Brazil se había acercado despacio al coche patrulla y oyó lo que decía la agente Johnson. Avanzó hasta la puerta del vehículo y se asomó por la ventanilla. Vio a West consolando a una agente que acababa de estrellarse contra otro coche, en el que habían muerto todos los ocupantes. West alzó la cabeza un instante. Sus miradas se cruzaron. Brazil tenía el bolígrafo en la mano y un cuaderno lleno de citas que ahora sabía que nunca utilizaría en ningún artículo. Bajó el bolígrafo y el cuaderno y se alejó lentamente. Ya no era el mismo periodista ni la misma persona que poco antes.
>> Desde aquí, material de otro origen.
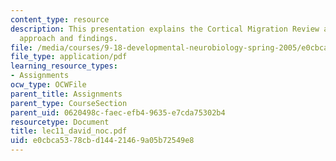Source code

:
 ```yaml
---
content_type: resource
description: This presentation explains the Cortical Migration Review and its experimental
  approach and findings.
file: /media/courses/9-18-developmental-neurobiology-spring-2005/e0cbca5378cbd14421469a05b72549e8_lec11_david_noc.pdf
file_type: application/pdf
learning_resource_types:
- Assignments
ocw_type: OCWFile
parent_title: Assignments
parent_type: CourseSection
parent_uid: 0620498c-faec-efb4-9635-e7cda75302b4
resourcetype: Document
title: lec11_david_noc.pdf
uid: e0cbca53-78cb-d144-2146-9a05b72549e8
---
```

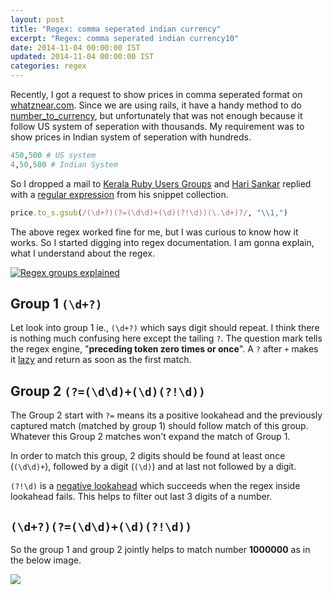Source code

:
 ```yaml
---
layout: post
title: "Regex: comma seperated indian currency"
excerpt: "Regex: comma seperated indian currency10"
date: 2014-11-04 00:00:00 IST
updated: 2014-11-04 00:00:00 IST
categories: regex
---
```


Recently, I got a request to show prices in comma seperated format on [whatznear.com](http://whatznear.com). Since we are using rails, it have a handy method to do [number_to_currency](http://api.rubyonrails.org/classes/ActionView/Helpers/NumberHelper.html#method-i-number_to_currency), but unfortunately that was not enough because it follow US system of seperation with thousands. My requirement was to show prices in Indian system of seperation with hundreds.

```ruby
450,500 # US system
4,50,500 # Indian System
```

So I dropped a mail to [Kerala Ruby Users Groups](https://groups.google.com/d/msg/kerala-ruby-users-group/9-TjkhSTspc/R-NIwr9XuxwJ) and [Hari Sankar](http://csnipp.com/coderhs) replied with a [regular expression](https://groups.google.com/d/msg/kerala-ruby-users-group/9-TjkhSTspc/10ywX41mZiUJ) from his snippet collection.

```ruby
price.to_s.gsub(/(\d+?)(?=(\d\d)+(\d)(?!\d))(\.\d+)?/, "\\1,")
```

The above regex worked fine for me, but I was curious to know how it works. So I started digging into regex documentation. I am gonna explain, what I understand about the regex.

[![Regex groups explained](http://i653.photobucket.com/albums/uu253/revathskumar/Coderepo/2014/11/Screenshotfrom2014-11-02223852_zpsaf17908a.png)](http://www.regexper.com/#%2F\(%5Cd%2B%3F\)\(%3F%3D\(%5Cd%5Cd\)%2B\(%5Cd\)\(%3F!%5Cd\)\)\(%5C.%5Cd%2B\)%3F%2F)

## Group 1 `(\d+?)`

Let look into group 1 ie., `(\d+?)` which says digit should repeat. I think there is nothing much confusing here except the tailing `?`. The question mark tells the regex engine, "**preceding token zero times or once**". A `?` after `+` makes it [lazy](http://www.regular-expressions.info/repeat.html#lazy) and return as soon as the first match.

## Group 2 `(?=(\d\d)+(\d)(?!\d))`

The Group 2 start with `?=` means its a positive lookahead and the previously captured match (matched by group 1) should follow match of this group. Whatever this Group 2 matches won't expand the match of Group 1.

In order to match this group, 2 digits should be found at least once (`(\d\d)+`), followed by a digit (`(\d)`) and at last not followed by a digit. 

`(?!\d)` is a [negative lookahead](http://www.regular-expressions.info/lookaround.html) which succeeds when the regex inside lookahead fails. This helps to filter out last 3 digits of a number.


## `(\d+?)(?=(\d\d)+(\d)(?!\d))`

So the group 1 and group 2 jointly helps to match number **1000000** as in the below image.

[![](http://i653.photobucket.com/albums/uu253/revathskumar/Screenshotfrom2014-11-02233630_zps1c05171d.png)](http://rubular.com/r/EUcINMTwmw)

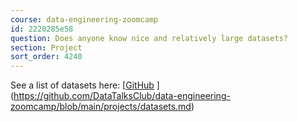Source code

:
 ```yaml
---
course: data-engineering-zoomcamp
id: 2220285e58
question: Does anyone know nice and relatively large datasets?
section: Project
sort_order: 4240
---
```


See a list of datasets here: [[GitHub](https://github.com/DataTalksClub/data-engineering-zoomcamp/blob/main/projects/datasets.md) ](https://github.com/DataTalksClub/data-engineering-zoomcamp/blob/main/projects/datasets.md)

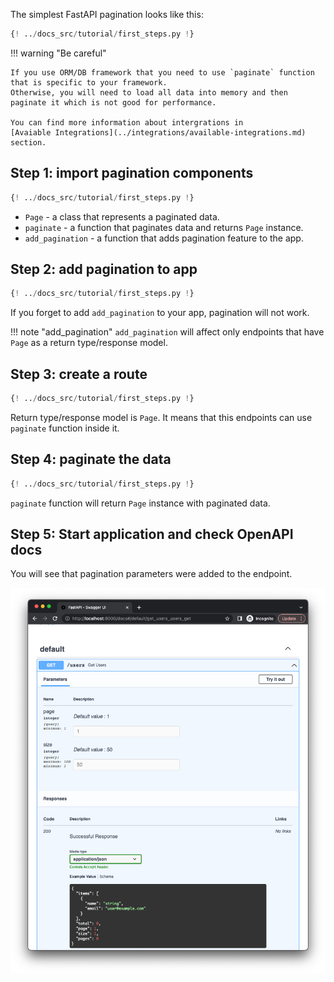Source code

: The simplest FastAPI pagination looks like this:

```py
{! ../docs_src/tutorial/first_steps.py !}
```

!!! warning "Be careful"
    
    If you use ORM/DB framework that you need to use `paginate` function that is specific to your framework.
    Otherwise, you will need to load all data into memory and then paginate it which is not good for performance.

    You can find more information about intergrations in
    [Avaiable Integrations](../integrations/available-integrations.md) section.   

## Step 1: import pagination components

```py hl_lines="4"
{! ../docs_src/tutorial/first_steps.py !}
```

* `Page` - a class that represents a paginated data.
* `paginate` - a function that paginates data and returns `Page` instance.
* `add_pagination` - a function that adds pagination feature to the app.

## Step 2: add pagination to app

```py hl_lines="6-7"
{! ../docs_src/tutorial/first_steps.py !}
```

If you forget to add `add_pagination` to your app, pagination will not work.

!!! note "add_pagination"
    `add_pagination` will affect only endpoints that have `Page` as a return type/response model.

## Step 3: create a route

```py hl_lines="21"
{! ../docs_src/tutorial/first_steps.py !}
```

Return type/response model is `Page`. It means that this endpoints can use `paginate` function inside it.

## Step 4: paginate the data

```py hl_lines="22"
{! ../docs_src/tutorial/first_steps.py !}
```

`paginate` function will return `Page` instance with paginated data.

## Step 5: Start application and check OpenAPI docs

You will see that pagination parameters were added to the endpoint.

![OpenAPI Result](../img/tutorials/first-steps.png)
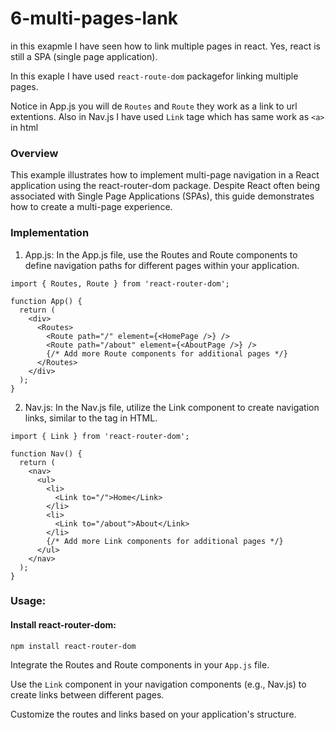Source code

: # 6-multi-pages-lank

in this exapmle I have seen how to link multiple pages in react.
Yes, react is still a SPA (single page application).

In this exaple I have used `react-route-dom` packagefor linking multiple pages.

Notice in App.js you will de `Routes` and `Route` they work as a link to url extentions.
Also in Nav.js I have used `Link` tage which has same work as `<a>` in html

### Overview

This example illustrates how to implement multi-page navigation in a React application using the react-router-dom package. Despite React often being associated with Single Page Applications (SPAs), this guide demonstrates how to create a multi-page experience.

### Implementation

1. App.js:
   In the App.js file, use the Routes and Route components to define navigation paths for different pages within your application.

```
import { Routes, Route } from 'react-router-dom';

function App() {
  return (
    <div>
      <Routes>
        <Route path="/" element={<HomePage />} />
        <Route path="/about" element={<AboutPage />} />
        {/* Add more Route components for additional pages */}
      </Routes>
    </div>
  );
}
```

2. Nav.js:
   In the Nav.js file, utilize the Link component to create navigation links, similar to the <a> tag in HTML.

```
import { Link } from 'react-router-dom';

function Nav() {
  return (
    <nav>
      <ul>
        <li>
          <Link to="/">Home</Link>
        </li>
        <li>
          <Link to="/about">About</Link>
        </li>
        {/* Add more Link components for additional pages */}
      </ul>
    </nav>
  );
}
```

### Usage:

#### Install react-router-dom:

`npm install react-router-dom`

Integrate the Routes and Route components in your `App.js` file.

Use the `Link` component in your navigation components (e.g., Nav.js) to create links between different pages.

Customize the routes and links based on your application's structure.
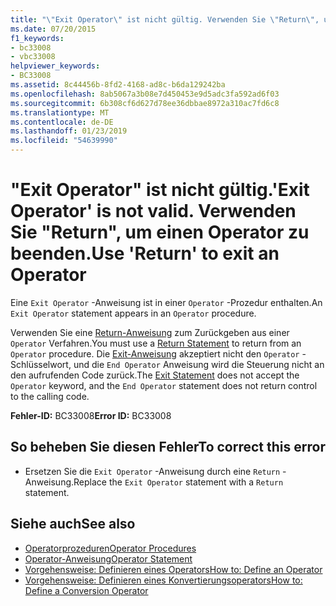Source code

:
 ```yaml
---
title: "\"Exit Operator\" ist nicht gültig. Verwenden Sie \"Return\", um einen Operator zu beenden."
ms.date: 07/20/2015
f1_keywords:
- bc33008
- vbc33008
helpviewer_keywords:
- BC33008
ms.assetid: 8c44456b-8fd2-4168-ad8c-b6da129242ba
ms.openlocfilehash: 8ab5067a3b08e7d450453e9d5adc3fa592ad6f03
ms.sourcegitcommit: 6b308cf6d627d78ee36dbbae8972a310ac7fd6c8
ms.translationtype: MT
ms.contentlocale: de-DE
ms.lasthandoff: 01/23/2019
ms.locfileid: "54639990"
---
```

# <a name="exit-operator-is-not-valid-use-return-to-exit-an-operator"></a><span data-ttu-id="16df0-103">"Exit Operator" ist nicht gültig.</span><span class="sxs-lookup"><span data-stu-id="16df0-103">'Exit Operator' is not valid.</span></span> <span data-ttu-id="16df0-104">Verwenden Sie "Return", um einen Operator zu beenden.</span><span class="sxs-lookup"><span data-stu-id="16df0-104">Use 'Return' to exit an Operator</span></span>
<span data-ttu-id="16df0-105">Eine `Exit Operator` -Anweisung ist in einer `Operator` -Prozedur enthalten.</span><span class="sxs-lookup"><span data-stu-id="16df0-105">An `Exit Operator` statement appears in an `Operator` procedure.</span></span>  
  
 <span data-ttu-id="16df0-106">Verwenden Sie eine [Return-Anweisung](../../visual-basic/language-reference/statements/return-statement.md) zum Zurückgeben aus einer `Operator` Verfahren.</span><span class="sxs-lookup"><span data-stu-id="16df0-106">You must use a [Return Statement](../../visual-basic/language-reference/statements/return-statement.md) to return from an `Operator` procedure.</span></span> <span data-ttu-id="16df0-107">Die [Exit-Anweisung](../../visual-basic/language-reference/statements/exit-statement.md) akzeptiert nicht den `Operator` -Schlüsselwort, und die `End Operator` Anweisung wird die Steuerung nicht an den aufrufenden Code zurück.</span><span class="sxs-lookup"><span data-stu-id="16df0-107">The [Exit Statement](../../visual-basic/language-reference/statements/exit-statement.md) does not accept the `Operator` keyword, and the `End Operator` statement does not return control to the calling code.</span></span>  
  
 <span data-ttu-id="16df0-108">**Fehler-ID:** BC33008</span><span class="sxs-lookup"><span data-stu-id="16df0-108">**Error ID:** BC33008</span></span>  
  
## <a name="to-correct-this-error"></a><span data-ttu-id="16df0-109">So beheben Sie diesen Fehler</span><span class="sxs-lookup"><span data-stu-id="16df0-109">To correct this error</span></span>  
  
-   <span data-ttu-id="16df0-110">Ersetzen Sie die `Exit Operator` -Anweisung durch eine `Return` -Anweisung.</span><span class="sxs-lookup"><span data-stu-id="16df0-110">Replace the `Exit Operator` statement with a `Return` statement.</span></span>  
  
## <a name="see-also"></a><span data-ttu-id="16df0-111">Siehe auch</span><span class="sxs-lookup"><span data-stu-id="16df0-111">See also</span></span>
- [<span data-ttu-id="16df0-112">Operatorprozeduren</span><span class="sxs-lookup"><span data-stu-id="16df0-112">Operator Procedures</span></span>](../../visual-basic/programming-guide/language-features/procedures/operator-procedures.md)
- [<span data-ttu-id="16df0-113">Operator-Anweisung</span><span class="sxs-lookup"><span data-stu-id="16df0-113">Operator Statement</span></span>](../../visual-basic/language-reference/statements/operator-statement.md)
- [<span data-ttu-id="16df0-114">Vorgehensweise: Definieren eines Operators</span><span class="sxs-lookup"><span data-stu-id="16df0-114">How to: Define an Operator</span></span>](../../visual-basic/programming-guide/language-features/procedures/how-to-define-an-operator.md)
- [<span data-ttu-id="16df0-115">Vorgehensweise: Definieren eines Konvertierungsoperators</span><span class="sxs-lookup"><span data-stu-id="16df0-115">How to: Define a Conversion Operator</span></span>](../../visual-basic/programming-guide/language-features/procedures/how-to-define-a-conversion-operator.md)
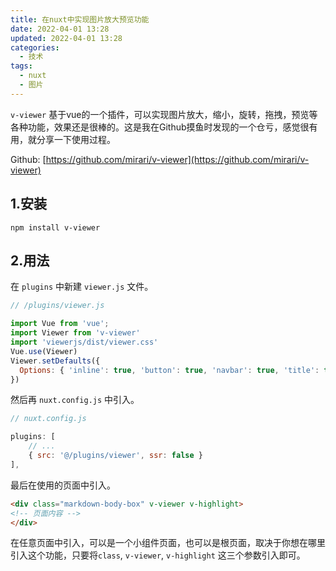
 ```yaml
---
title: 在nuxt中实现图片放大预览功能
date: 2022-04-01 13:28
updated: 2022-04-01 13:28
categories: 
  - 技术
tags: 
  - nuxt
  - 图片
---
```


`v-viewer` 基于vue的一个插件，可以实现图片放大，缩小，旋转，拖拽，预览等各种功能，效果还是很棒的。这是我在Github摸鱼时发现的一个仓亏，感觉很有用，就分享一下使用过程。

<!-- more -->

Github: [https://github.com/mirari/v-viewer](https://github.com/mirari/v-viewer)

## 1.安装

```shell
npm install v-viewer
```

## 2.用法

在 `plugins` 中新建 `viewer.js` 文件。

```js
// /plugins/viewer.js

import Vue from 'vue';
import Viewer from 'v-viewer'
import 'viewerjs/dist/viewer.css'
Vue.use(Viewer)
Viewer.setDefaults({
  Options: { 'inline': true, 'button': true, 'navbar': true, 'title': true, 'toolbar': true, 'tooltip': true, 'movable': true, 'zoomable': true, 'rotatable': true, 'scalable': true, 'transition': true, 'fullscreen': true, 'keyboard': true, 'url': 'data-source' }
})

```

然后再 `nuxt.config.js` 中引入。

```js
// nuxt.config.js

plugins: [
	// ...
	{ src: '@/plugins/viewer', ssr: false }
],

```

最后在使用的页面中引入。

```html
<div class="markdown-body-box" v-viewer v-highlight>
<!-- 页面内容 -->
</div>
```

在任意页面中引入，可以是一个小组件页面，也可以是根页面，取决于你想在哪里引入这个功能，只要将`class`, `v-viewer`, `v-highlight` 这三个参数引入即可。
Regresó al periódico. Anduvo sin prisas y no se sintió feliz mientras se encaminaba a su mesa de trabajo. Ocupó la silla, tecleó su contraseña y buscó la papelera de su ordenador. Betty Cutler, la redactora jefe de noche, era un viejo cuervo muy mordaz. Había rondado a la espera de Brazil durante horas y se abalanzó sobre él. Enseguida empezó con su molesta costumbre de sorberse la nariz cuando hablaba. Brazil había pensado alguna vez que quizá la mujer tenía un problema de cocaína.

—Tenemos que maquetar esto en cuarenta y cinco minutos —le dijo—. ¿Qué dijo la agente?

Brazil empezó a mecanografiar el primer párrafo y consultó las notas.

—¿Qué agente? —preguntó a su vez, aunque sabía perfectamente a quién se refería.